At Duke, researchers are using artificial intelligence to building an antomical brain map for each individual patient, which will allow more neurosurgeons to be able to offer deep brain stimulation treatments to people with Parkinson's disease.
Parkinson’s disease, which afflicts one million Americans, causes both unwanted movements, such as hand tremors, as well as difficulty in initiating movements, such as taking a step. These symptoms interfere with the ability to do many everyday activities most people take for granted.
Medicines help, but lose their power as the disease progresses.
Another, newer option is deep brain stimulation, in which small pulses of electricity are delivered to the brain using an implanted electrode. If the implantation is successful, a patient’s motor symptoms can be reduced significantly.
This technology is made possible by an ever-growing understanding of brain anatomy and the roles played by its various parts. The subthalmic nucleus (STN), for example, is part of the basic movement circuitry in the brain. In Parkinson’s patients, the STN fires in synchrony with other areas of the brain when it shouldn’t, causing problems with movement.
Pulses of electricity can disrupt this faulty firing. Cameron McIntyre, Ph.D., an expert in deep brain stimulation, says, “You’re not necessarily restoring the brain back to normal. You’re overriding pathological activity and replacing it with white noise.” McIntyre will be joining the Duke faculty in July 2021 with appointments in biomedical engineering and neurosurgery.
The problem? The STN is tiny, just larger than a grain of rice. “First you need to figure out where the STN is,” McIntyre says. “Each person’s brain is different — your brain and my brain and your neighbor’s brain are so different in size and shape it’s crazy. Once you find it, there are parts within that little area you want to stimulate and parts you don’t.”
Even for brain surgeons, navigating this maze is not a trivial task.
That’s where Guillermo Sapiro, Ph.D., comes in. Sapiro is the James B. Duke Distinguished Professor of Electrical and Computer Engineering, with appointments in computer science and mathematics. He is also a pioneering figure in artificial intelligence (AI) research. Sapiro wields his expertise in AI to solve societal problems, particularly those related to health and health care.
In the Parkinson’s project, Sapiro uses a technique called machine learning to help neurosurgeons home in on the precise area where the electrode should go. By “learning” on existing MRI images where experts identified the target location, a computer program he created can now predict the precise spot for electrode placement on any new MRI image.

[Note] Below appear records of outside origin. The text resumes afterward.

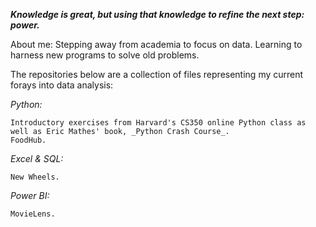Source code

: _**Knowledge is great, but using that knowledge to refine the next step: power.**_

About me: Stepping away from academia to focus on data. Learning to harness new programs to solve old problems.

The repositories below are a collection of files representing my current forays into data analysis:

  _Python:_
  
    Introductory exercises from Harvard's CS350 online Python class as well as Eric Mathes' book, _Python Crash Course_.
    FoodHub.
            
  _Excel & SQL:_
  
    New Wheels.

  _Power BI:_
  
    MovieLens.

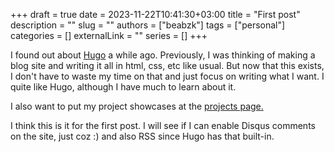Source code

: +++ 
draft = true
date = 2023-11-22T10:41:30+03:00
title = "First post"
description = ""
slug = ""
authors = ["beabzk"]
tags = ["personal"]
categories = []
externalLink = ""
series = []
+++

I found out about [Hugo](https://gohugo.io/) a while ago. Previously, I was thinking of making a blog site and writing it all in html, css, etc like usual. But now that this exists, I don't have to waste my time on that and just focus on writing what I want. I quite like Hugo, although I have much to learn about it.

I also want to put my project showcases at the [projects page.](/projects)

I think this is it for the first post. I will see if I can enable Disqus comments on the site, just coz :) and also RSS since Hugo has that built-in.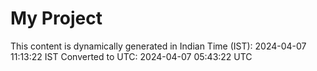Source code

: # My Project

This content is dynamically generated in Indian Time (IST): 2024-04-07 11:13:22 IST
Converted to UTC: 2024-04-07 05:43:22 UTC
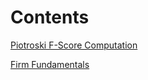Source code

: # Contents

[Piotroski F-Score Computation](PiotroskiF-ScoreComputation.md)

[Firm Fundamentals](FirmFundamentals.md)

<!--stackedit_data:
eyJoaXN0b3J5IjpbLTEzODY1MjYwOSwtODE1MzAzODA1LDYwMz
AzMTE2XX0=
-->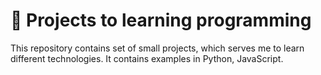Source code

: # 🧠 Projects to learning programming

This repository contains set of small projects, which serves me to learn different technologies. It contains examples in Python, JavaScript.
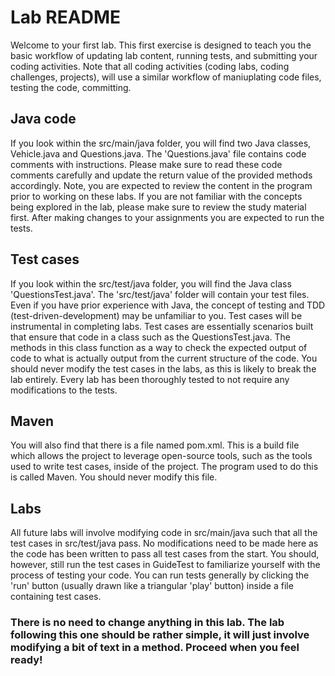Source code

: # Lab README
Welcome to your first lab. This first exercise is designed to teach you the basic workflow of updating lab content, running tests, and submitting your coding activities. Note that all coding activities (coding labs, coding challenges, projects), will use a similar workflow of maniuplating code files, testing the code, committing.

## Java code
If you look within the src/main/java folder, you will find two Java classes, Vehicle.java and Questions.java. The 'Questions.java' file contains code comments with instructions. Please make sure to read these code comments carefully and update the return value of the provided methods accordingly. Note, you are expected to review the content in the program prior to working on these labs. If you are not familiar with the concepts being explored in the lab, please make sure to review the study material first. After making changes to your assignments you are expected to run the tests.

## Test cases
If you look within the src/test/java folder, you will find the Java class 'QuestionsTest.java'. The 'src/test/java' folder will contain your test files. Even if you have prior experience with Java, the concept of testing and TDD (test-driven-development) may be unfamiliar to you. Test cases will be instrumental in completing labs. Test cases are essentially scenarios built that ensure that code in a class such as the QuestionsTest.java. The methods in this class function as a way to check the expected output of code to what is actually output from the current structure of the code. You should never modify the test cases in the labs, as this is likely to break the lab entirely. Every lab has been thoroughly tested to not require any modifications to the tests.

## Maven
You will also find that there is a file named pom.xml. This is a build file which allows the project to leverage open-source tools, such as the tools used to write test cases, inside of the project. The program used to do this is called Maven. You should never modify this file.

## Labs
All future labs will involve modifying code in src/main/java such that all the test cases in src/test/java pass. No modifications need to be made here as the code has been written to pass all test cases from the start. You should, however, still run the test cases in GuideTest to familiarize yourself with the process of testing your code. You can run tests generally by clicking the 'run' button (usually drawn like a triangular 'play' button) inside a file containing test cases.

### There is no need to change anything in this lab. The lab following this one should be rather simple, it will just involve modifying a bit of text in a method. Proceed when you feel ready!
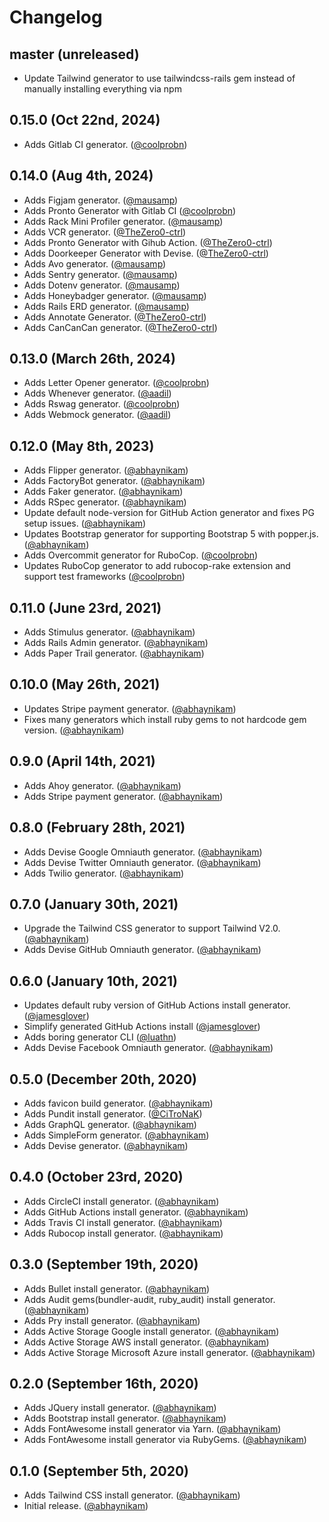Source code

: # Changelog

## master (unreleased)

* Update Tailwind generator to use tailwindcss-rails gem instead of manually installing everything via npm

## 0.15.0 (Oct 22nd, 2024)

* Adds Gitlab CI generator. ([@coolprobn][])

## 0.14.0 (Aug 4th, 2024)

- Adds Figjam generator. ([@mausamp][])
- Adds Pronto Generator with Gitlab CI ([@coolprobn][])
- Adds Rack Mini Profiler generator. ([@mausamp][])
- Adds VCR generator. ([@TheZero0-ctrl][])
- Adds Pronto Generator with Gihub Action. ([@TheZero0-ctrl][])
- Adds Doorkeeper Generator with Devise. ([@TheZero0-ctrl][])
- Adds Avo generator. ([@mausamp][])
- Adds Sentry generator. ([@mausamp][])
- Adds Dotenv generator. ([@mausamp][])
- Adds Honeybadger generator. ([@mausamp][])
- Adds Rails ERD generator. ([@mausamp][])
- Adds Annotate Generator. ([@TheZero0-ctrl][])
- Adds CanCanCan generator. ([@TheZero0-ctrl][])

## 0.13.0 (March 26th, 2024)

- Adds Letter Opener generator. ([@coolprobn][])
- Adds Whenever generator. ([@aadil][])
- Adds Rswag generator. ([@coolprobn][])
- Adds Webmock generator. ([@aadil][])

## 0.12.0 (May 8th, 2023)

- Adds Flipper generator. ([@abhaynikam][])
- Adds FactoryBot generator. ([@abhaynikam][])
- Adds Faker generator. ([@abhaynikam][])
- Adds RSpec generator. ([@abhaynikam][])
- Update default node-version for GitHub Action generator and fixes PG setup issues. ([@abhaynikam][])
- Updates Bootstrap generator for supporting Bootstrap 5 with popper.js. ([@abhaynikam][])
- Adds Overcommit generator for RuboCop. ([@coolprobn][])
- Updates RuboCop generator to add rubocop-rake extension and support test frameworks ([@coolprobn][])

## 0.11.0 (June 23rd, 2021)

- Adds Stimulus generator. ([@abhaynikam][])
- Adds Rails Admin generator. ([@abhaynikam][])
- Adds Paper Trail generator. ([@abhaynikam][])

## 0.10.0 (May 26th, 2021)

- Updates Stripe payment generator. ([@abhaynikam][])
- Fixes many generators which install ruby gems to not hardcode gem version. ([@abhaynikam][])

## 0.9.0 (April 14th, 2021)

- Adds Ahoy generator. ([@abhaynikam][])
- Adds Stripe payment generator. ([@abhaynikam][])

## 0.8.0 (February 28th, 2021)

- Adds Devise Google Omniauth generator. ([@abhaynikam][])
- Adds Devise Twitter Omniauth generator. ([@abhaynikam][])
- Adds Twilio generator. ([@abhaynikam][])

## 0.7.0 (January 30th, 2021)

- Upgrade the Tailwind CSS generator to support Tailwind V2.0. ([@abhaynikam][])
- Adds Devise GitHub Omniauth generator. ([@abhaynikam][])

## 0.6.0 (January 10th, 2021)

- Updates default ruby version of GitHub Actions install generator. ([@jamesglover][])
- Simplify generated GitHub Actions install ([@jamesglover][])
- Adds boring generator CLI ([@luathn][])
- Adds Devise Facebook Omniauth generator. ([@abhaynikam][])

## 0.5.0 (December 20th, 2020)

- Adds favicon build generator. ([@abhaynikam][])
- Adds Pundit install generator. ([@CiTroNaK][])
- Adds GraphQL generator. ([@abhaynikam][])
- Adds SimpleForm generator. ([@abhaynikam][])
- Adds Devise generator. ([@abhaynikam][])

## 0.4.0 (October 23rd, 2020)

- Adds CircleCI install generator. ([@abhaynikam][])
- Adds GitHub Actions install generator. ([@abhaynikam][])
- Adds Travis CI install generator. ([@abhaynikam][])
- Adds Rubocop install generator. ([@abhaynikam][])

## 0.3.0 (September 19th, 2020)

- Adds Bullet install generator. ([@abhaynikam][])
- Adds Audit gems(bundler-audit, ruby_audit) install generator. ([@abhaynikam][])
- Adds Pry install generator. ([@abhaynikam][])
- Adds Active Storage Google install generator. ([@abhaynikam][])
- Adds Active Storage AWS install generator. ([@abhaynikam][])
- Adds Active Storage Microsoft Azure install generator. ([@abhaynikam][])

## 0.2.0 (September 16th, 2020)

- Adds JQuery install generator. ([@abhaynikam][])
- Adds Bootstrap install generator. ([@abhaynikam][])
- Adds FontAwesome install generator via Yarn. ([@abhaynikam][])
- Adds FontAwesome install generator via RubyGems. ([@abhaynikam][])

## 0.1.0 (September 5th, 2020)

- Adds Tailwind CSS install generator. ([@abhaynikam][])
- Initial release. ([@abhaynikam][])

[@abhaynikam]: https://github.com/abhaynikam
[@CiTroNaK]: https://github.com/CiTroNaK
[@jamesglover]: https://github.com/JamesGlover
[@luathn]: https://github.com/luathn
[@coolprobn]: https://github.com/coolprobn
[@aadil]: https://github.com/AdilRT
[@mausamp]: https://github.com/mausamp
[@TheZero0-ctrl]: https://github.com/TheZero0-ctrl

The tool, which essentially builds an anatomical brain map for each individual patient, will allow more brain surgeons to be able to offer the surgery to Parkinson’s patients.
Sapiro collaborates closely on the project with a team of surgeons and scientists that includes not only McIntyre, but also Warren Grill, Ph.D., professor of biomedical engineering, and Dennis Turner, M.D., a neurosurgeon and professor in the departments of neurosurgery, biomedical engineering, neurobiology and orthopaedic surgery.
“We have a comprehensive system where we can go from design to surgery,” Sapiro says. “If we didn’t have such expertise in neurosurgery, we would be stuck with our idea but it would be hard to put into practice.”